William Henry Channing, along with the younger Ellery Channing, was a Transcendentalist. He was a prolific writer, contributing to the North American Review, the Dial, the Christian Examiner, and other serials, a member of the Transcendental Club, and corresponded with Ralph Waldo Emerson.

The most noteworthy of the early conventions were those held in Massachusetts, in which such men as William Lloyd Garrison, Wendell Phillips, William Henry Channing, Theodore Parker, and Ralph Waldo Emerson took part.

The Dialwhich subsequently became The Harbinger and Nathaniel Hawthorne, Ralph Waldo Emerson, William Henry Channing, Margaret Fuller, and Horace Greeley, George William Curtis, Theodore Parker, John Sullivan Dwight all became contributors.

Ralph Waldo Emerson also advocated vegetarianism and social justice, and he lectured at the Boston Lyceum alongside Wendell Phillips, Henry David Thoreau, Horace Greeley, George Bancroft, Theodore Parker, Orestes Brownson, Charles Thomas Jackson, James Freeman Clarke, Charles Lane, and Ephraim W. Bull.

The circle Emerson inhabited lived very closely with each other:

In 1842 the Hawthorne’s moved into The Old Manse… The Old Manse had been built in 1765 (by Ralph Waldo Emerson’s grandfather). In 1776, it had been passed on to William Emerson’s widow, who two years later married Ezra Ripley.The course of the highway was changed, the old North Bridge was removed, and the abandoned road became a field belonging to the Manse. Dr. Ripley had felt pride in his possessing the legendary ground. In 1836, however, he had given back the ancient roadway to the town for the dedication of a monument, the occasion for which his Ralph Waldo Emerson, Dr. Ripley’s step-grandson, wrote the verse inscribed at the base of the Minuteman statue.

*On 17th April 1848, James John Garth Wilkinson dined out with Ralph Waldo Emerson and Henry Crabb Robinson. Clement John Wilkinson quotes from one of James John Garth Wilkinson’s letters to his wife Emma about this meeting ‘… Crabb Robinson is one of the most entertaining and interesting old gentlemen I ever met. He is one of the Council of University College, an old friend of Mr. Tulk’s (Charles Augustus Tulk) and one of the executors of Flaxman (John Flaxman 1755 - 1826) . He knew Blake (William Blake) well… it was he who gave Blake 5 guineas for the Songs of Innocence. He warmly invited me to call upon him, when he will show me several of Blake’s Originals, both poems and pictures…’  Clement John WilkinsonJames John Garth Wilkinson; A Memoir of His Life, with a Selection of His Letters. (Kegan Paul, Trench, Trubner & Co, 1911). Page 22.

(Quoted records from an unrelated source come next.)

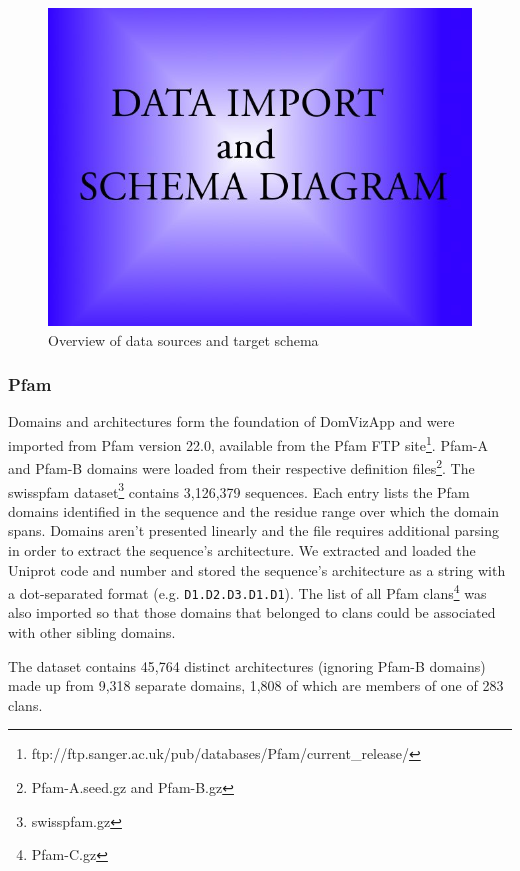 \begin{figure}[h]
 \begin{center}
 \includegraphics[scale=0.5]{figures/placeholder.jpg}
 \end{center}
 \caption{Overview of data sources and target schema}
 \label{dataimport}
\end{figure}

\subsubsection{Pfam}
Domains and architectures form the foundation of DomVizApp and were imported from Pfam version 22.0, available from the Pfam FTP site\footnote{ftp://ftp.sanger.ac.uk/pub/databases/Pfam/current\_release/}. Pfam-A and Pfam-B domains were loaded from their respective definition files\footnote{Pfam-A.seed.gz and Pfam-B.gz}. The swisspfam dataset\footnote{swisspfam.gz} contains 3,126,379 sequences. Each entry lists the Pfam domains identified in the sequence and the residue range over which the domain spans. Domains aren't presented linearly and the file requires additional parsing in order to extract the sequence's architecture. We extracted and loaded the Uniprot code and number and stored the sequence's architecture as a string with a dot-separated format (e.g. \texttt{D1.D2.D3.D1.D1}). The list of all Pfam clans\footnote{Pfam-C.gz} was also imported so that those domains that belonged to clans could be associated with other sibling domains. 

The dataset contains 45,764 distinct architectures (ignoring Pfam-B domains) made up from 9,318 separate domains, 1,808 of which are members of one of 283 clans.

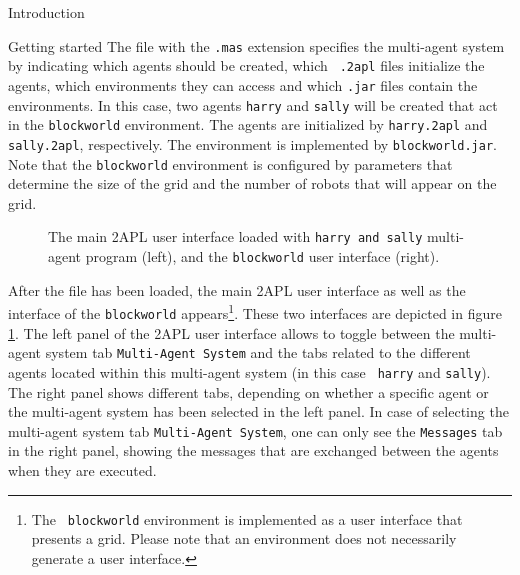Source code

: \begin{chapter}{Introduction}
\begin{section}{Getting started}
The file with the {\tt .mas} extension specifies the multi-agent
system by indicating which agents should be created, which {\tt
.2apl} files initialize the agents, which environments they can
access and which {\tt .jar} files contain the environments. In this
case, two agents {\tt harry} and {\tt sally} will be created that
act in the {\tt blockworld} environment. The agents are initialized
by {\tt harry.2apl} and {\tt sally.2apl}, respectively. The
environment is implemented by {\tt blockworld.jar}. Note that the
{\tt blockworld} environment is configured by parameters that
determine the size of the grid and the number of robots that will
appear on the grid.

\begin{figure}
    \begin{minipage}{0.6\linewidth}
        \begin{center}
        \end{center}
    \end{minipage}
    \hspace{.5cm}
    \begin{minipage}{0.3\linewidth}
        \begin{center}
        \end{center}
    \end{minipage}
    \caption{The main 2APL user interface loaded with {\tt harry and sally} multi-agent program (left), and the {\tt blockworld} user interface (right).}\label{fig:loadedmas}
\end{figure}

After the file has been loaded, the main 2APL user interface as well
as the interface of the {\tt blockworld} appears\footnote{The {\tt
blockworld} environment is implemented as a user interface that
presents a grid. Please note that an environment does not
necessarily generate a user interface.}. These two interfaces are
depicted in figure \ref{fig:loadedmas}. The left panel of the 2APL
user interface allows to toggle between the multi-agent system tab
{\tt Multi-Agent System} and the tabs related to the different
agents located within this multi-agent system (in this case {\tt
harry} and {\tt sally}). The right panel shows different tabs,
depending on whether a specific agent or the multi-agent system has
been selected in the left panel. In case of selecting the
multi-agent system tab {\tt Multi-Agent System}, one can only see
the {\tt Messages} tab in the right panel, showing the messages that
are exchanged between the agents when they are executed.


\end{section}
\end{chapter}
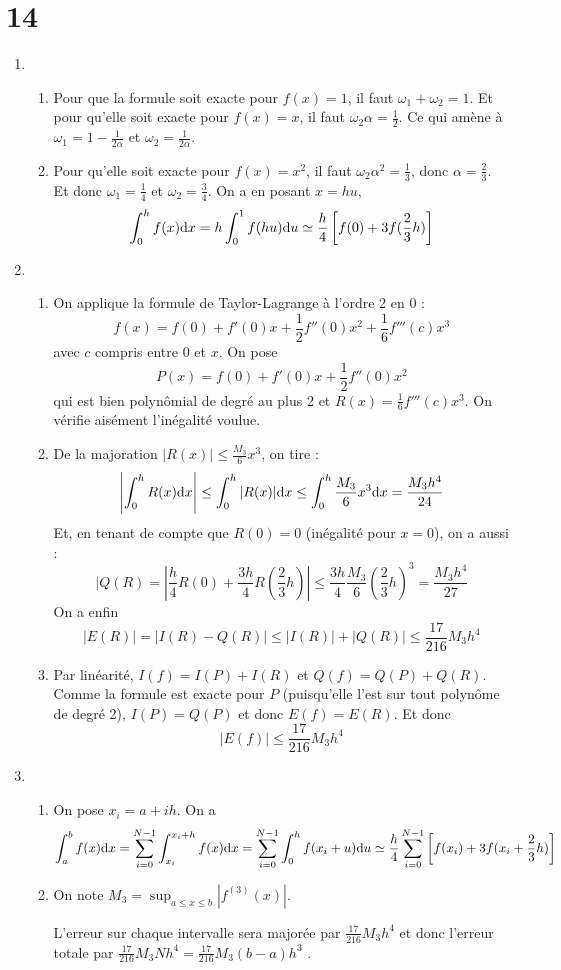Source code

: \documentclass[a4paper]{article}
\def \de {{\rm d}}
\begin{document}
\section*{14}
\begin{enumerate}
\item \begin{enumerate}
\item Pour que la formule soit exacte pour $f(x) = 1$, il faut $\omega_1+\omega_2 = 1$. Et pour qu'elle soit exacte pour $f(x) = x$, il faut $\omega_2\alpha =\frac 12$. Ce qui amène à $\omega_1 = 1 -\frac{1}{2\alpha}$ et $\omega_2 = \frac{1}{2\alpha}$.
\item Pour qu'elle soit exacte pour $f(x) = x^2$, il faut $\omega_2\alpha^2 =\frac 13$, donc $\alpha=\frac 23$. Et donc $\omega_1 = \frac{1}{4}$ et $\omega_2 = \frac{3}{4}$.
On a en posant $x=hu$,
\[\int_0^hf(x)\de x = h\int_0^1f(hu)\de u \simeq \frac h4\left[f(0)+3f(\frac 23h)\right]\]
\end{enumerate}
\item\begin{enumerate}
\item On applique la formule de Taylor-Lagrange à l'ordre 2 en 0 :
\[f(x)=f(0)+f'(0)x+\frac 12 f''(0)x^2+\frac 16f'''(c)x^3\]
avec $c$ compris entre 0 et $x$. On pose
\[P(x)=f(0)+f'(0)x+\frac 12 f''(0)x^2\]
qui est bien polynômial de degré au plus 2 et $R(x)=\frac 16f'''(c)x^3$. On vérifie aisément l'inégalité voulue.
\item De la majoration $|R(x)|\leq \frac{M_3}{6} x^3$, on tire :
\[\left|\int_0^hR(x)\de x\right|\leq \int_0^h|R(x)|\de x\leq \int_0^h\frac{M_3}{6} x^3\de x=\frac{M_3 h^4}{24}\]
Et, en tenant de compte que $R(0) = 0$ (inégalité pour $x = 0$), on a aussi :
\[|Q(R) = \left|\frac h4R(0)+\frac{3h}{4}R(\frac 23h)\right|\leq \frac{3h}{4}\frac{M_3}{6}(\frac 23h)^3 = \frac{M_3 h^4}{27}\]
On a enfin
\[|E(R)|=|I(R)-Q(R)|\leq |I(R)|+|Q(R)|\leq \frac{17}{216}M_3 h^4\]
\item Par linéarité, $I(f) = I(P) + I(R)$ et $Q(f) = Q(P) + Q(R)$. Comme la
formule est exacte pour $P$ (puisqu'elle l'est sur tout polynôme de degré 2), $I(P) =Q(P)$ et donc $E(f) = E(R)$. Et donc
\[|E(f)|\leq \frac{17}{216}M_3 h^4\]
\end{enumerate}
\item\begin{enumerate}
\item On pose $x_i = a + ih$. On a
\[\int_a^bf(x)\de x = \sum_{i=0}^{N-1}\int_{x_i}^{x_i+h}f(x)\de x =\sum_{i=0}^{N-1}\int_{0}^{h}f(x_i+u)\de u \simeq \frac h4\sum_{i=0}^{N-1} \left[f(x_i)+3f(x_i+\frac 23h)\right]\]  
\item On note $M_3 = \displaystyle \sup_{a\leq x\leq b}|f^{(3)}(x)|$.

L'erreur sur chaque intervalle sera majorée par $\frac{17}{216}M_3 h^4$  et donc l'erreur totale par $\frac{17}{216}M_3 N h^4=\frac{17}{216}M_3 (b-a) h^3$ .

\end{enumerate}
\end{enumerate}
\end{document}
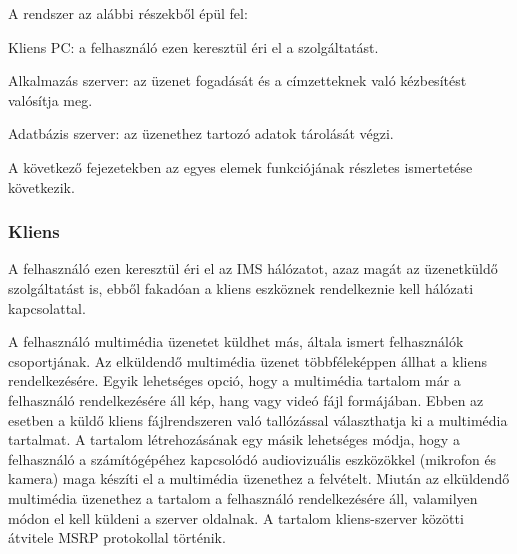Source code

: \newpage

A rendszer az alábbi részekből épül fel:
\begin{mydescription}
\item[Kliens PC:] a felhasználó ezen keresztül éri el a szolgáltatást.
\item[Alkalmazás szerver:] az üzenet fogadását és a címzetteknek való kézbesítést valósítja meg.
\item[Adatbázis szerver:] az üzenethez tartozó adatok tárolását végzi.
\end{mydescription}

A következő fejezetekben az egyes elemek funkciójának részletes ismertetése következik.

\subsubsection{Kliens}
\label{sec:kliens_pc}

A felhasználó ezen keresztül éri el az IMS hálózatot, azaz magát az üzenetküldő szolgáltatást is, ebből fakadóan a kliens eszköznek rendelkeznie kell hálózati kapcsolattal.

A felhasználó multimédia üzenetet küldhet más, általa ismert felhasználók csoportjának. Az elküldendő multimédia üzenet többféleképpen állhat a kliens rendelkezésére. Egyik lehetséges opció, hogy a multimédia tartalom már a felhasználó rendelkezésére áll kép, hang vagy videó fájl formájában. Ebben az esetben a küldő kliens fájlrendszeren való tallózással választhatja ki a multimédia tartalmat. A tartalom létrehozásának egy másik lehetséges módja, hogy a felhasználó a számítógépéhez kapcsolódó audiovizuális eszközökkel (mikrofon és kamera) maga készíti el a multimédia üzenethez a felvételt. Miután az elküldendő multimédia üzenethez a tartalom a felhasználó rendelkezésére áll, valamilyen módon el kell küldeni a szerver oldalnak. A tartalom kliens-szerver közötti átvitele MSRP protokollal történik.

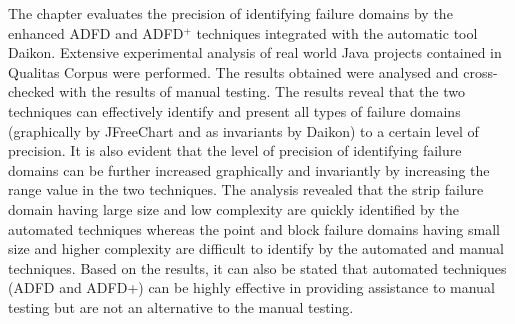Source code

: The chapter evaluates the precision of identifying failure domains by the enhanced ADFD and ADFD$^+$ techniques integrated with the automatic tool Daikon. Extensive experimental analysis of real world Java projects contained in Qualitas Corpus were performed. The results obtained were analysed and cross-checked with the results of manual testing. The results reveal that the two techniques can effectively identify and present all types of failure domains (graphically by JFreeChart and as invariants by Daikon) to a certain level of precision. It is also evident that the level of precision of identifying failure domains can be further increased graphically and invariantly by increasing the range value in the two techniques. 
The analysis revealed that the strip failure domain having large size and low complexity are quickly identified by the automated techniques whereas the point and block failure domains having small size and higher complexity are difficult to identify by the automated and manual techniques. Based on the results, it can also be stated that automated techniques (ADFD and ADFD+) can be highly effective in providing assistance to manual testing but are not an alternative to the manual testing.  

















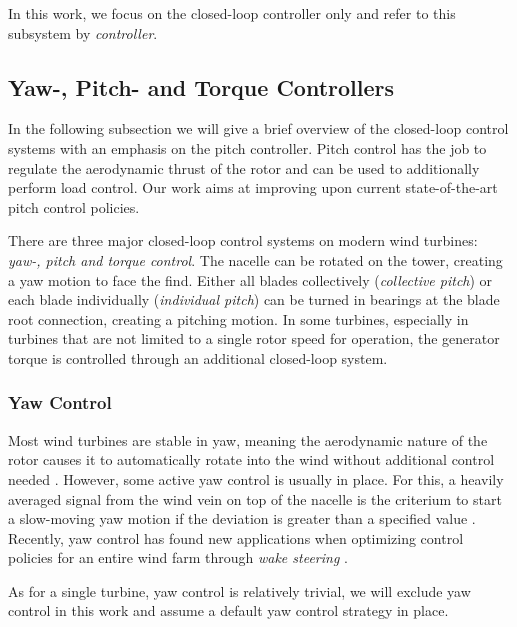 In this work, we focus on the closed-loop controller only and refer to this subsystem by \textit{controller}.

\subsection{Yaw-, Pitch- and Torque Controllers}
\label{section:background-closed-loop}

\begin{summary}
In the following subsection we will give a brief overview of the closed-loop control systems with an emphasis on the pitch controller. Pitch control has the job to regulate the aerodynamic thrust of the rotor and can be used to additionally perform load control. Our work aims at improving upon current state-of-the-art pitch control policies.
\end{summary}

There are three major closed-loop control systems on modern wind turbines: \textit{yaw-, pitch and torque control}. The nacelle can be rotated on the tower, creating a yaw motion to face the find. Either all blades collectively (\textit{collective pitch}) or each blade individually (\textit{individual pitch}) can be turned in bearings at the blade root connection, creating a pitching motion. In some turbines, especially in turbines that are not limited to a single rotor speed for operation, the generator torque is controlled through an additional closed-loop system.

\subsubsection{Yaw Control}
Most wind turbines are stable in yaw, meaning the aerodynamic nature of the rotor causes it to automatically rotate into the wind without additional control needed \cite[Chapter 3.10]{burtonWindEnergyHandbook2011}. However, some active yaw control is usually in place. For this, a heavily averaged signal from the wind vein on top of the nacelle is the criterium to start a slow-moving yaw motion if the deviation is greater than a specified value \cite[Chapter 8.2.4]{burtonWindEnergyHandbook2011}. Recently, yaw control has found new applications when optimizing control policies for an entire wind farm through \textit{wake steering} \cite{howlandWindFarmPower2019}.

As for a single turbine, yaw control is relatively trivial, we will exclude yaw control in this work and assume a default yaw control strategy in place.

Also in 1849, Ralph Waldo Emerson was able to introduce James John Garth Wilkinson to London society via his publisher John Chapman who Ralph Waldo Emerson had known since 1832 (on 25th April 1848 (Swedenborg Archive K125, letter 25th April 1848), James John Garth Wilkinson invited Ralph Waldo Emerson to his house along with Mr. and Mrs. John Chapman- though we do not know whether this was the publisher John Chapman or the homeopath John Chapman, who James John Garth Wilkinson would have known very well from his student days at The Hahnemann Hospital at 39 Bloomsbury Square).